The story is this: the boy Kubo lives with his ill mother outside a village. He tells musical stories about his dead father to villagers, who are very impressed. This leads to a mythical fight against spirits from the moon, who attempt to kill him but are also his family. His music brings living and dead together in a way that creates strife. This threatens to destroy his village, so Kubo must undertake a spiritual journey, risking his sanity to learn how to live like a human being and poet.

The boy Kubo is grieving—not in psychological stages, but in song, threnody. He is a fatherless poet. He wants to tell the story of his dead father’s war against the Moon King, but the sun sets before he can do it. The father can never win. Fighting the Moon King by day would be fake. Kubo will have to do his own fighting and in the proper realm of soul, night, which is private and secret.

Kubo’s musical art prepares the movie’s plot. He plays a three-string instrument that animates his paper figures, which animate the audience. Soul comes out of song, and Kubo’s audience sees with their eyes what we have to see with our minds when reading stories. The most beautiful suggestion of his musical powers is that the depth of the paper figures is all superficiality. This kind of musical drama reproduces our own experience: we always start from appearances.

By night, Kubo again tries to join with the village and fails. He wants to pay homage to his dead father’s spirit. He performs his ritual, but nothing happens. He hoped to command a spirit to appear when needed. Feeling rejected by his father, Kubo unleashes a family drama of cosmic proportions.

Two Different Ways of Seeing

The dead belong to the moon. By night, we cannot see the world properly and therefore cannot act as by day. But our memory and imagination are still alert. Moonlight allows us to fantasize: we concern ourselves with what’s inside us and we reshape the outside world accordingly.
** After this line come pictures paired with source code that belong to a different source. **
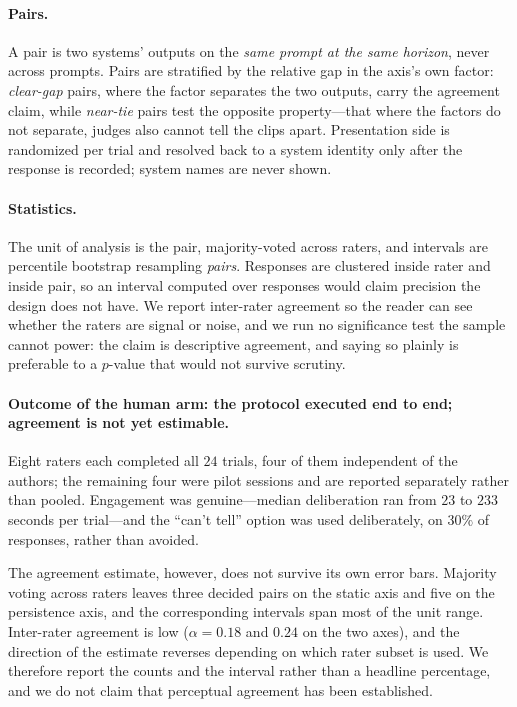 \documentclass[10pt,twocolumn,letterpaper]{article}
\begin{document}
\paragraph{Pairs.}
A pair is two systems' outputs on the \emph{same prompt at the same horizon},
never across prompts. Pairs are stratified by the relative gap in the axis's own
factor: \emph{clear-gap} pairs, where the factor separates the two outputs, carry
the agreement claim, while \emph{near-tie} pairs test the opposite property---that
where the factors do not separate, judges also cannot tell the clips apart.
Presentation side is randomized per trial and resolved back to a system
identity only after the response is recorded; system names are never shown.

\paragraph{Statistics.}
The unit of analysis is the pair, majority-voted across raters, and intervals
are percentile bootstrap resampling \emph{pairs}. Responses are clustered inside
rater and inside pair, so an interval computed over responses would claim
precision the design does not have. We report inter-rater agreement so the
reader can see whether the raters are signal or noise, and we run no
significance test the sample cannot power: the claim is descriptive agreement,
and saying so plainly is preferable to a $p$-value that would not survive
scrutiny.



\paragraph{Outcome of the human arm: the protocol executed end to end; agreement is not yet estimable.}
Eight raters each completed all $24$ trials, four of them independent of the
authors; the remaining four were pilot sessions and are reported separately
rather than pooled. Engagement was genuine---median deliberation ran from $23$
to $233$ seconds per trial---and the ``can't tell'' option was used
deliberately, on $30\%$ of responses, rather than avoided.

The agreement estimate, however, does not survive its own error bars. Majority
voting across raters leaves three decided pairs on the static axis and five on
the persistence axis, and the corresponding intervals span most of the unit
range. Inter-rater agreement is low ($\alpha = 0.18$ and $0.24$ on the two
axes), and the direction of the estimate reverses depending on which rater
subset is used. We therefore report the counts and the interval rather than a
headline percentage, and we do not claim that perceptual agreement has been
established.
\end{document}

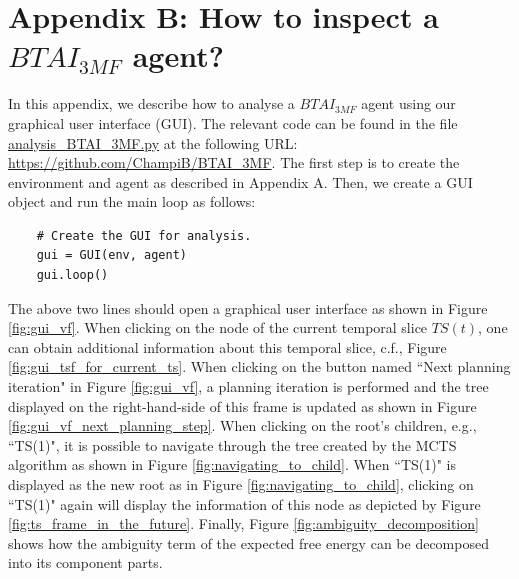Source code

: \documentclass[twoside,11pt]{article}
\begin{document}
\section*{Appendix B: How to inspect a $BTAI_{3MF}$ agent?}

In this appendix, we describe how to analyse a $BTAI_{3MF}$ agent using our graphical user interface (GUI). The relevant code can be found in the file \url{analysis_BTAI_3MF.py} at the following URL: \url{https://github.com/ChampiB/BTAI_3MF}. The first step is to create the environment and agent as described in Appendix A. Then, we create a GUI object and run the main loop as follows:
\begin{verbatim}
    # Create the GUI for analysis.
    gui = GUI(env, agent)
    gui.loop()
\end{verbatim}
The above two lines should open a graphical user interface as shown in Figure \ref{fig:gui_vf}. When clicking on the node of the current temporal slice $TS(t)$, one can obtain additional information about this temporal slice, c.f., Figure \ref{fig:gui_tsf_for_current_ts}. When clicking on the button named ``Next planning iteration" in Figure \ref{fig:gui_vf}, a planning iteration is performed and the tree displayed on the right-hand-side of this frame is updated as shown in Figure \ref{fig:gui_vf_next_planning_step}. When clicking on the root's children, e.g., ``TS(1)", it is possible to navigate through the tree created by the MCTS algorithm as shown in Figure \ref{fig:navigating_to_child}. When ``TS(1)" is displayed as the new root as in Figure \ref{fig:navigating_to_child}, clicking on ``TS(1)" again will display the information of this node as depicted by Figure \ref{fig:ts_frame_in_the_future}. Finally, Figure \ref{fig:ambiguity_decomposition} shows how the ambiguity term of the expected free energy can be decomposed into its component parts.
\end{document}
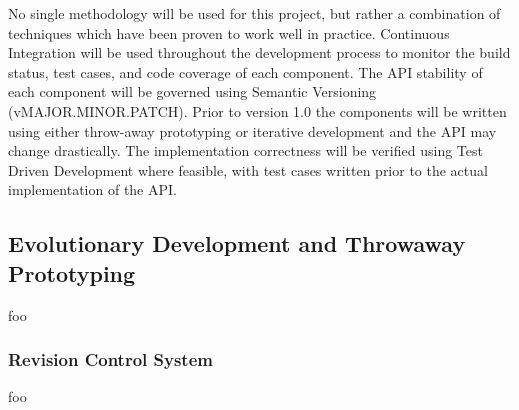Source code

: \documentclass[12pt, a4paper]{article}
\begin{document}
No single methodology will be used for this project, but rather a combination of techniques which have been proven to work well in practice. Continuous Integration will be used throughout the development process to monitor the build status, test cases, and code coverage of each component. The API stability of each component will be governed using Semantic Versioning (vMAJOR.MINOR.PATCH). Prior to version 1.0 the components will be written using either throw-away prototyping or iterative development and the API may change drastically. The implementation correctness will be verified using Test Driven Development where feasible, with test cases written prior to the actual implementation of the API.





\subsection{Evolutionary Development and Throwaway Prototyping}

foo


\subsubsection{Revision Control System}

foo

\end{document}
Hence the boy losing an eye to his evil grandfather, the Moon King. He belongs in two different worlds and has two different ways of seeing.
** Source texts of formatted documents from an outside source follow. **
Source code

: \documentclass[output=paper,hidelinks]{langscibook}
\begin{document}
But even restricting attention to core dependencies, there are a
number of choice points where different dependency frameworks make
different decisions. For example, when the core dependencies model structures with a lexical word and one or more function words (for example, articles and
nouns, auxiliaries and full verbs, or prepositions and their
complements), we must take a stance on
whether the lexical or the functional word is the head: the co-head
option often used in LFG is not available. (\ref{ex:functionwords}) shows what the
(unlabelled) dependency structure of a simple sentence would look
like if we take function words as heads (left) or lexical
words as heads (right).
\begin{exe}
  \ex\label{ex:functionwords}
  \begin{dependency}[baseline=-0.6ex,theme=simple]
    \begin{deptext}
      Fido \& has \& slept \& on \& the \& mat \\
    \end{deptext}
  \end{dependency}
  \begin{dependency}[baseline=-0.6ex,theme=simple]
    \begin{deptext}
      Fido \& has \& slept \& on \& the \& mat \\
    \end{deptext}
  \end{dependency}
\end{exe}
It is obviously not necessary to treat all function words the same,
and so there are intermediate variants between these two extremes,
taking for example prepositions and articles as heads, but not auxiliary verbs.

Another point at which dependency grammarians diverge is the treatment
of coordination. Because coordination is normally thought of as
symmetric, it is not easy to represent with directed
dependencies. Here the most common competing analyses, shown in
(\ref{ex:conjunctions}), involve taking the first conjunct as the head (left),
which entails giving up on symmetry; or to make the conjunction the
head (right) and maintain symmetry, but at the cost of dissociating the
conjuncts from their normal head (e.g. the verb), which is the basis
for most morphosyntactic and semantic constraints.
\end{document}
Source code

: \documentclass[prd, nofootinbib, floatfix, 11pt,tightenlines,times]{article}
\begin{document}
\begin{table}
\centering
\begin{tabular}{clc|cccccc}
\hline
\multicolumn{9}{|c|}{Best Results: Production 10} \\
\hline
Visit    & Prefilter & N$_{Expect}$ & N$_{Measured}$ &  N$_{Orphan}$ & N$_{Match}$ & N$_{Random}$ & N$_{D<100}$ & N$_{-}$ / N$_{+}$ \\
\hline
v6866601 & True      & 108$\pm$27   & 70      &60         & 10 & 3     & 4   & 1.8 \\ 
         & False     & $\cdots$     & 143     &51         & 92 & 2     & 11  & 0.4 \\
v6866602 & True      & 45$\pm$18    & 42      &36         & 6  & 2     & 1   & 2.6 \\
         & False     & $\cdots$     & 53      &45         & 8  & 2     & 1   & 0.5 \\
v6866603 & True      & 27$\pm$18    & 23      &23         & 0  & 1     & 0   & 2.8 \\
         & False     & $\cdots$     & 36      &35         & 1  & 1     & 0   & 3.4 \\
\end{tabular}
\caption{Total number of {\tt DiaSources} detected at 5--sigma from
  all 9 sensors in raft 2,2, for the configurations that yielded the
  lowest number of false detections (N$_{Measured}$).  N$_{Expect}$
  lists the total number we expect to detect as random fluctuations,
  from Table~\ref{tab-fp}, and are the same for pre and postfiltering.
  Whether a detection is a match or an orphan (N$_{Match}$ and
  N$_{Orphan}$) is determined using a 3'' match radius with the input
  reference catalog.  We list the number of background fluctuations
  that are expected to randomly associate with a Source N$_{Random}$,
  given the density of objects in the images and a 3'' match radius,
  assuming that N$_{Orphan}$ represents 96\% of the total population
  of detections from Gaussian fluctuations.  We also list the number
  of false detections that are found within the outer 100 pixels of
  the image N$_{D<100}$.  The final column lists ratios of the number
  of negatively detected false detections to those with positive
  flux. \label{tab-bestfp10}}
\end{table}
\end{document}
Night becomes the element in which our story takes place. Kubo lives in a fantasy that might trap him: the plot. But this also matters to his audience. Practically, he plies his art to make ends meet in the village, with its life of crafts that protect and nourish the body.
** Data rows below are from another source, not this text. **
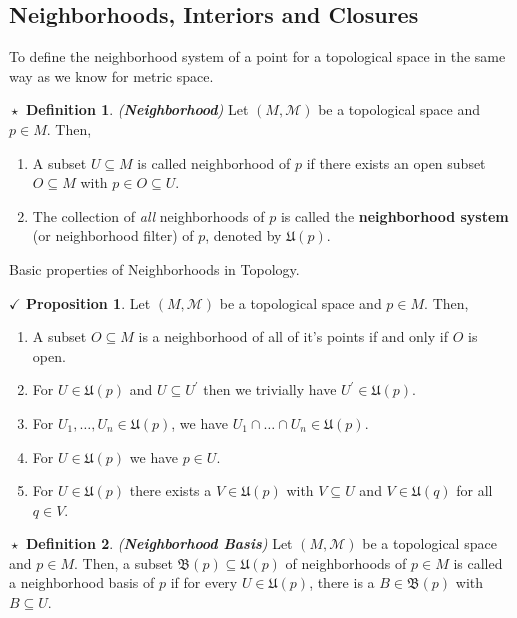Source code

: \documentclass{article}
\theoremstyle{definition}
\newtheorem{definition}{$\boxed{\star}$ Definition}
\newcommand{\tit}[1]{\textit{#1}}
\theoremstyle{remark}
\theoremstyle{definition}
\theoremstyle{definition}
\newtheorem{proposition}{$\checkmark$ Proposition}
\newcommand{\topo}[1]{\mathcal{#1}}
\newcommand{\nbdsys}[2]{\mathfrak{#1}(#2)}
\begin{document}
\subsection{Neighborhoods, Interiors and Closures}
To define the neighborhood system of a point for a topological space in the same way as we know for metric space.\\

\hrulefill
\begin{definition}
	\tit{(\textbf{Neighborhood})} Let $ (M,\topo{M}) $ be a topological space and $ p\in M $. Then,
	\begin{enumerate}
		\item{A subset $ U\subseteq M $ is called neighborhood of $ p $ if there exists an open subset $ O\subseteq M $ with $ p\in O \subseteq U $.}
		\item{The collection of \textit{all} neighborhoods of $ p $ is called the \textbf{neighborhood system} (or neighborhood filter) of $ p $, denoted by $ \nbdsys{U}{p} $.}
	\end{enumerate}
\end{definition}
\hrulefill
Basic properties of Neighborhoods in Topology.
\hrulefill
\begin{proposition}
	Let $ (M,\topo{M}) $ be a topological space and $ p\in M $. Then,
	\begin{enumerate}
		\item{A subset $ O\subseteq M $ is a neighborhood of all of it's points if and only if $ O $ is open.}
		\item{For $ U\in \nbdsys{U}{p} $ and $ U \subseteq U^\prime $ then we trivially have $ U^{\prime} \in \nbdsys{U}{p}$.}
		\item{For $ U_1,\dots,U_n \in \nbdsys{U}{p} $, we have $ U_1\cap \dots \cap U_n \in \nbdsys{U}{p}$.}
		\item{For $ U\in \nbdsys{U}{p} $ we have $ p\in U $.}
		\item{For $ U\in \nbdsys{U}{p} $ there exists a $ V\in \nbdsys{U}{p} $ with $ V\subseteq U $ and $ V\in \nbdsys{U}{q	} $ for all $ q\in V $.}
	\end{enumerate}
\end{proposition}
\hrulefill
\begin{definition}
	\tit{(\textbf{Neighborhood Basis})} Let $ (M,\topo{M}) $ be a topological space and $ p\in M $. Then, a subset $ \nbdsys{B}{p} \subseteq \nbdsys{U}{p}$ of neighborhoods of $ p\in M $ is called a neighborhood basis of $ p $ if for every $ U\in \nbdsys{U}{p} $, there is a $ B\in \nbdsys{B}{p} $ with $ B\subseteq U $. 
\end{definition}
\end{document}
Kubo and his mother, however, live in a cave by the sea. They are half-wild. His art threatens the village with destruction through grief. The music by which he moves their souls brings a pained awareness of our mortality. He has to learn about grief before settling in the village.

How did Kubo end up trapped in his fantasies about his heroic father that he can never complete without learning about death? He thinks stories fulfill desires. Story is a fake completion to life that truly reveals what life needs to be complete. His musical story fulfills his desire to have his father returned by articulating it with beauty. But the endlessly fantasized memory of his dead father might lead the boy to join him in death. Kubo misunderstands his music because he does not know about regret and guilt.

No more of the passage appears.